_Work to be completed_
Which lines of the data hold the word "These"? Copy all of them.

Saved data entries
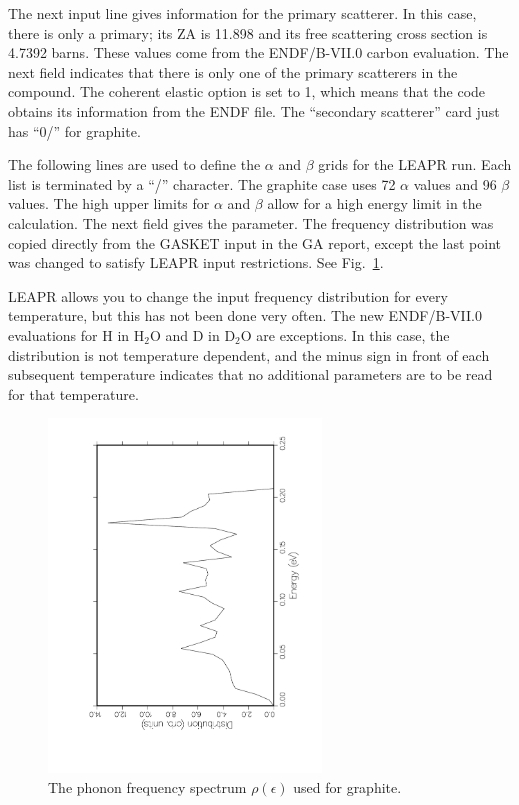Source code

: The next input line gives information for the primary scatterer.
In this case, there is only a primary; its ZA is 11.898 and its
free scattering cross section is 4.7392 barns.  These values
come from the ENDF/B-VII.0 carbon evaluation.  The next field
indicates that there is only one of the primary scatterers in
the compound.  The coherent elastic option is set to 1, which
means that the code obtains its information from the ENDF file.
The ``secondary scatterer'' card just has ``0/'' for graphite.

The following lines are used to define the $\alpha$ and $\beta$ grids for
the LEAPR run.  Each list is terminated by a ``/'' character.  The graphite
case uses 72 $\alpha$ values and 96 $\beta$ values.  The high
upper limits for $\alpha$ and $\beta$ allow for a high energy limit
in the calculation.  The next field gives the  parameter.
The frequency distribution was copied directly from the GASKET input
 in the GA report, except the last point was changed to satisfy LEAPR
input restrictions.  See Fig.~\ref{graphr}.

LEAPR allows you to change the input frequency distribution
for every temperature, but this has not been done very often.
The new ENDF/B-VII.0 evaluations for H in H$_2$O and D in D$_2$O are
exceptions.  In this case, the distribution is not temperature dependent,
and the minus sign in front of each subsequent temperature
indicates that no additional parameters are to be read for
that temperature.

\begin{figure}[t]\centering
\includegraphics[keepaspectratio, height=3.7in, angle=270]{figs/leaack}
\caption[Graphite phonon frequency spectrum]{The phonon frequency
 spectrum $\rho(\epsilon)$ used for graphite.}
\label{graphr}
\end{figure}


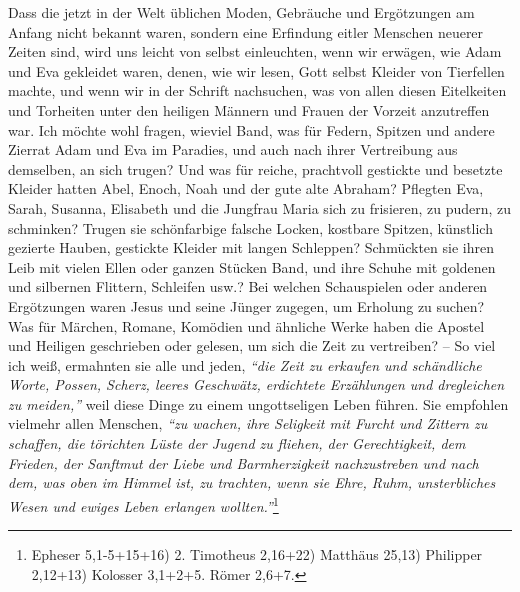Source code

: Dass die jetzt in der Welt üblichen Moden, Gebräuche und Ergötzungen am Anfang
nicht bekannt waren, sondern eine Erfindung eitler Menschen neuerer Zeiten sind,
wird uns leicht von selbst einleuchten, wenn wir erwägen, wie
Adam und Eva
gekleidet waren, denen, wie wir lesen, Gott selbst Kleider von Tierfellen
machte, und wenn wir in der Schrift nachsuchen, was von allen diesen Eitelkeiten
und Torheiten unter den heiligen Männern und
Frauen der Vorzeit anzutreffen
war. Ich möchte wohl fragen, wieviel Band, was für Federn, Spitzen und andere
Zierrat Adam und Eva im Paradies, und auch nach ihrer Vertreibung aus
demselben, an sich trugen? Und was für reiche, prachtvoll gestickte und besetzte
Kleider hatten Abel, Enoch,
Noah und der gute alte Abraham?
Pflegten Eva, Sarah,
Susanna, Elisabeth und die
Jungfrau Maria sich zu frisieren, zu pudern, zu
schminken? Trugen sie schönfarbige falsche Locken, kostbare Spitzen, künstlich
gezierte Hauben, gestickte Kleider mit langen
Schleppen? Schmückten sie ihren
Leib mit vielen Ellen oder ganzen Stücken Band, und ihre Schuhe mit goldenen und
silbernen Flittern, Schleifen usw.? Bei welchen Schauspielen oder anderen
Ergötzungen waren Jesus und seine Jünger zugegen, um Erholung zu suchen? Was für
Märchen, Romane, Komödien und
ähnliche Werke haben die Apostel und Heiligen
geschrieben oder gelesen, um sich die Zeit zu vertreiben? -- So viel ich weiß,
ermahnten sie alle und jeden,
\textit{"`die Zeit zu erkaufen und schändliche Worte,
Possen, Scherz, leeres Geschwätz, erdichtete Erzählungen und dregleichen zu
meiden,"'}
weil diese Dinge zu einem ungottseligen Leben führen. Sie empfohlen vielmehr
allen Menschen,
\textit{"`zu wachen, ihre Seligkeit mit Furcht und Zittern zu schaffen,
die törichten Lüste der Jugend zu fliehen, der Gerechtigkeit, dem Frieden, der
Sanftmut der Liebe und Barmherzigkeit nachzustreben und nach dem, was oben
im Himmel ist, zu trachten, wenn sie Ehre, Ruhm, unsterbliches Wesen und ewiges
Leben erlangen wollten."'}\footnote{Epheser 5,1-5+15+16)
2. Timotheus 2,16+22)
Matthäus 25,13)
Philipper 2,12+13)
Kolosser 3,1+2+5.
Römer 2,6+7.}

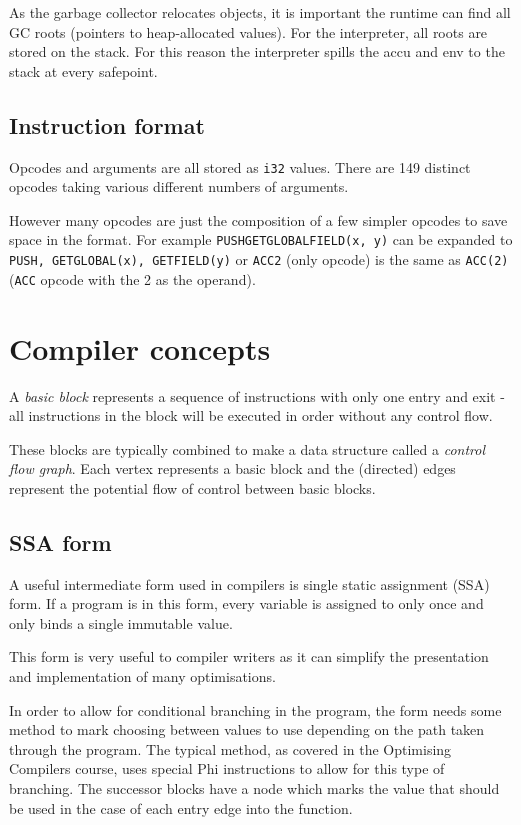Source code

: As the garbage collector relocates objects, it is important the runtime can find all GC roots
(pointers to heap-allocated values). For the interpreter, all roots are stored on the stack. For
this reason the interpreter spills the accu and env to the stack at every safepoint.

\subsection{Instruction format} \label{ocaml-bytecode-format}

Opcodes and arguments are all stored as \texttt{i32} values. There are 149 distinct opcodes taking
various
different numbers of arguments.

However many opcodes are just the composition of a few simpler opcodes to save space in the format.
For example \texttt{PUSHGETGLOBALFIELD(x, y)} can be expanded to \texttt{PUSH,
    GETGLOBAL(x), GETFIELD(y)} or \texttt{ACC2} (only opcode) is the same as \texttt{ACC(2)}
(\texttt{ACC} opcode with the 2 as the operand).

\section{Compiler concepts}

A \emph{basic block} represents a sequence of instructions with only one entry and exit - all
instructions
in the block will be executed in order without any control flow.

These blocks are typically combined to make a data structure called a \emph{control flow graph}.
Each vertex represents a basic block and the (directed) edges represent the potential flow of
control between basic blocks.

\subsection{SSA form}

A useful intermediate form used in compilers is single static assignment (SSA) form. If a program
is in this form,
every variable is assigned to only once and only binds a single immutable value.

This form is very useful to compiler writers as it can simplify the presentation and implementation
of many optimisations.

In order to allow for conditional branching in the program, the form needs some method to mark
choosing between values to use depending on the path taken through the program. The typical
method, as covered in the Optimising Compilers course, uses special Phi instructions to allow for
this type
of branching. The successor blocks have a node which marks the value that should be used in the
case
of each entry edge into the function.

_Solution to this problem_
free scattering cross section is 4.7392 barns.  These values
These blocks are typically combined to make a data structure called a \emph{control flow graph}.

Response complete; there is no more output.